The entrance to the Cité Bon Air directly from the main road is dominated by these blocks in striking architecture. The bright buildings refer to German examples, which is clear in the roof treatment and the use of concrete moulded stone on the facade aimed at resembling natural stone.



This kind of architecture is typical for the period around 1930. It is unclear when this part of the Cité was built, but judging by the style of architecture it is the last part to have been completed, possibly as early as the latter part of the 1920s. The architecture is in a distinct modernist style best described as decorative functionalism. The door is typically emphasised by a Dutch awning (left). Most of these blocks consist of 4 dwellings, some have 3 and a few have 2. Individual expression in painting the window frames (seen on the right) rarely improves these buildings.



On streets where two building phases meet the contrast is evident. On the left hand side we see the simple vernacular architecture of the second phase with the contrasting modernist buildings on the right hand side. The street with front gardens and small cherry trees is typical of garden city movement principles.



The architecture of the first building phase is very similar to that of the Cité de la Roue. To emphasise the rural location great care has been taken to create long vistas out into the landscape from specific point in the garden village. Here a view down the Rue de Bonheur towards the forest at the edge of the Broekbeek valley. The brook itself is only visible from its banks, never from a distance.



The Rue the Bonheur is typical of Unwinesque urban design with a curving street picked up in the placement of the buildings on a greater curve  creating room for a broad green verge with trees between the road and the front gardens on one side making for a rural idyll.



A comparison between the architecture of the first phase (left) on the Rue de l'Enthousiasme with that of the second phase (right) on the Place Séverine shows similar architecture with simpler handling of the building mass and fully rendered facades instead of a play with combinations of brick and render.
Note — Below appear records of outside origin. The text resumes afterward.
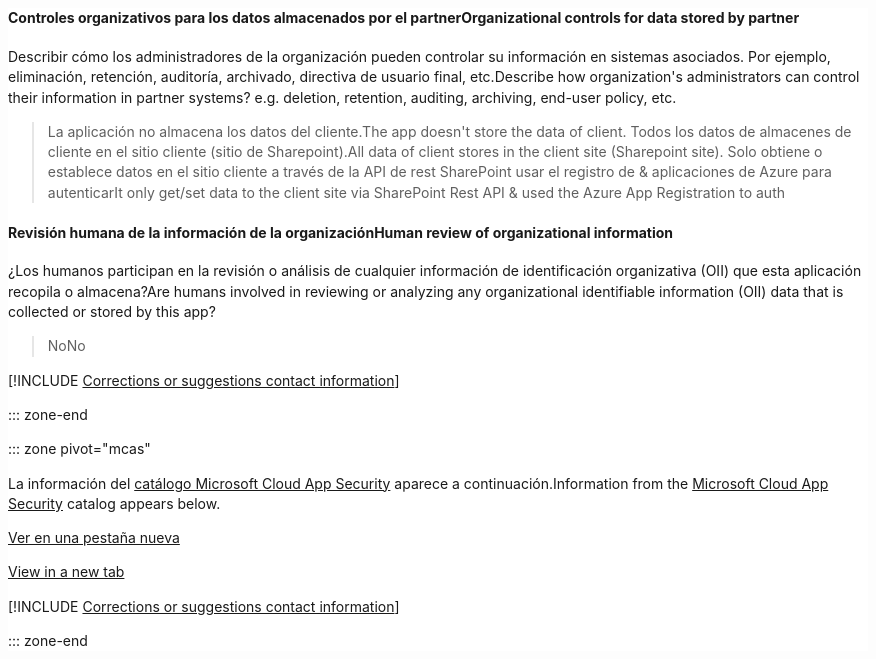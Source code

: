 
#### <a name="organizational-controls-for-data-stored-by-partner"></a><span data-ttu-id="2f378-143">Controles organizativos para los datos almacenados por el partner</span><span class="sxs-lookup"><span data-stu-id="2f378-143">Organizational controls for data stored by partner</span></span>

<span data-ttu-id="2f378-144">Describir cómo los administradores de la organización pueden controlar su información en sistemas asociados. Por ejemplo, eliminación, retención, auditoría, archivado, directiva de usuario final, etc.</span><span class="sxs-lookup"><span data-stu-id="2f378-144">Describe how organization's administrators can control their information in partner systems? e.g. deletion, retention, auditing, archiving, end-user policy, etc.</span></span>

><span data-ttu-id="2f378-145">La aplicación no almacena los datos del cliente.</span><span class="sxs-lookup"><span data-stu-id="2f378-145">The app doesn't store the data of client.</span></span> <span data-ttu-id="2f378-146">Todos los datos de almacenes de cliente en el sitio cliente (sitio de Sharepoint).</span><span class="sxs-lookup"><span data-stu-id="2f378-146">All data of client stores in the client site (Sharepoint site).</span></span>
<span data-ttu-id="2f378-147">Solo obtiene o establece datos en el sitio cliente a través de la API de rest SharePoint usar el registro de &amp; aplicaciones de Azure para autenticar</span><span class="sxs-lookup"><span data-stu-id="2f378-147">It only get/set data to the client site via SharePoint Rest API &amp; used the Azure App Registration to auth</span></span>

#### <a name="human-review-of-organizational-information"></a><span data-ttu-id="2f378-148">Revisión humana de la información de la organización</span><span class="sxs-lookup"><span data-stu-id="2f378-148">Human review of organizational information</span></span>

<span data-ttu-id="2f378-149">¿Los humanos participan en la revisión o análisis de cualquier información de identificación organizativa (OII) que esta aplicación recopila o almacena?</span><span class="sxs-lookup"><span data-stu-id="2f378-149">Are humans involved in reviewing or analyzing any organizational identifiable information (OII) data that is collected or stored by this app?</span></span>

><span data-ttu-id="2f378-150">No</span><span class="sxs-lookup"><span data-stu-id="2f378-150">No</span></span>

[!INCLUDE [Corrections or suggestions contact information](../includes/corrections-or-suggestions.md)]

::: zone-end

::: zone pivot="mcas"

<span data-ttu-id="2f378-151">La información del [catálogo Microsoft Cloud App Security](https://www.microsoft.com/enterprise-mobility-security/cloud-app-security) aparece a continuación.</span><span class="sxs-lookup"><span data-stu-id="2f378-151">Information from the [Microsoft Cloud App Security](https://www.microsoft.com/enterprise-mobility-security/cloud-app-security) catalog appears below.</span></span>

<iframe height='1020' title='<span data-ttu-id="2f378-152">Microsoft Cloud App Security Información</span><span class="sxs-lookup"><span data-stu-id="2f378-152">Microsoft Cloud App Security Information</span></span>' src='https://appmcasinfoprod.azurewebsites.net/#/dashboard/36147' frameborder='no' style='width: 100%;'></iframe><span data-ttu-id="2f378-153">

<a href="https://appmcasinfoprod.azurewebsites.net/#/dashboard/36147" target="_blank">Ver en una pestaña nueva</a></span><span class="sxs-lookup"><span data-stu-id="2f378-153">

<a href="https://appmcasinfoprod.azurewebsites.net/#/dashboard/36147" target="_blank">View in a new tab</a></span></span>

[!INCLUDE [Corrections or suggestions contact information](../includes/corrections-or-suggestions.md)]

::: zone-end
This is comparable to Cité de la Roue.



These buildings on the Rue Jean Lagey show the simplified architecture of the second phase clearly. The first block still has the characteristics of the first phase with the use of both brick and rendered sections. As this road is part of the main structure of the street layout it is not unthinkable that the long terrace was constructed in the first phase before the rest of the housing in this part of the Cité.



The Place Séverine differs in layout with the rest of the street plan. The stark orthogonal structure is emphasised in the placement of the housing at right angles. The southside has an equally orthogonal setup with a primary school and a kindergarten on the axis of the Avenue Auguste Bourgeois.



The placement of a semidetached pair of houses in the corner of a T-junction at an angle is a typical Unwinesque design device. So, although the architecture of the second phase is altogether less attractive some effort has been made to perpetuate the underlying ideal of creating a rural idyll on the edge of the metropolis.